Re: apply with multiple conditions

pguilha
Thank you both very much! the factor issue was indeed solved by your
modifications, and Jean that last bit of code does exactly what I
need. Perfect!
thanks again
paul

On 2 July 2012 21:34, Jean V Adams [via R]
<[hidden email]> wrote:

> Thanks for the intrusion!  I have
>         options(stringsAsFactors=FALSE)

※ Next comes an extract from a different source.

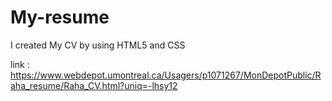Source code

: # My-resume

I created My CV by using HTML5 and CSS

link :
https://www.webdepot.umontreal.ca/Usagers/p1071267/MonDepotPublic/Raha_resume/Raha_CV.html?uniq=-lhsy12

> and Paul probably doesn't, so he saw factors where I saw characters.
>
> Paul,
>
> I saw your other note ... try this code
>
> L <- nrow(df)
> # assign a new bin every time chrom changes
> prev.chrom <- c(NA, df$chrom[-L])
> bin1 <- cumsum(is.na(prev.chrom) | df$chrom !=
> levels(df$chrom)[prev.chrom])
>
> # substract the minimum chromStart from each bin
> min.start <- tapply(df$chromStart, bin1, min, na.rm=TRUE)[bin1]
>
> # split bins further if chromStart >= 115341 + min.start
> bin2 <- floor((df$chromStart - min.start) / 115341)
>
> # combine the two bins into one
> df$bin <- interaction(bin1, bin2)
>
> df
>
>
> Jean
>
>
>
> Rui Barradas <[hidden email]> wrote on 07/02/2012 02:24:43 PM:
>
>> Hello,
>>
>> Sorry to intrude, but I think it's a factor issue.

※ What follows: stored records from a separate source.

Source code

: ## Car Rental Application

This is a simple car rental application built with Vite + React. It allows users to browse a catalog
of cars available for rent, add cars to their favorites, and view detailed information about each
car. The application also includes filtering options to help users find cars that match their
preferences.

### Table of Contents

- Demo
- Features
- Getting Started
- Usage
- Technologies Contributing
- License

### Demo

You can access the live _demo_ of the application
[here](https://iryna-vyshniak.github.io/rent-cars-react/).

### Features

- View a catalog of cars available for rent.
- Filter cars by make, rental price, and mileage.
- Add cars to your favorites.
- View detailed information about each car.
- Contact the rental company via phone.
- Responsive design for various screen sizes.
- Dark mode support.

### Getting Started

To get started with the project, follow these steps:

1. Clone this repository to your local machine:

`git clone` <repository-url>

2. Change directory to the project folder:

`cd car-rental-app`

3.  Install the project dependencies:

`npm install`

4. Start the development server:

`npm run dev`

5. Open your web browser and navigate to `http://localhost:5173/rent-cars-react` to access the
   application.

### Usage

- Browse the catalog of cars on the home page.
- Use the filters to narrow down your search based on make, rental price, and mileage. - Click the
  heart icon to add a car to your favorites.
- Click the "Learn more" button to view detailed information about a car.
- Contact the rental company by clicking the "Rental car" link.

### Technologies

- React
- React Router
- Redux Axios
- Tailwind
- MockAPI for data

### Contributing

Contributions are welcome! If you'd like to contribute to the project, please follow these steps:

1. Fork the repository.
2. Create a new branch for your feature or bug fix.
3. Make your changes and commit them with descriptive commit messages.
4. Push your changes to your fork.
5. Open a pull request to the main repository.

>> Try the changing the disjunction to, (in multiline edit)
>>
>>
>> new.bin <- is.na(prev.chrom) |
>>       df$chrom != levels(df$chrom)[prev.chrom] |
>>       delta.start >= 115341
>>
>> It should work, now.
>>
>> Hope this helps,
>>
>> Rui Barradas
>>
>> Em 02-07-2012 20:03, pguilha escreveu:
>> > Jean,
>> > It's crazy, I'm still getting 1,2,3,4,5,6 in the bin column.....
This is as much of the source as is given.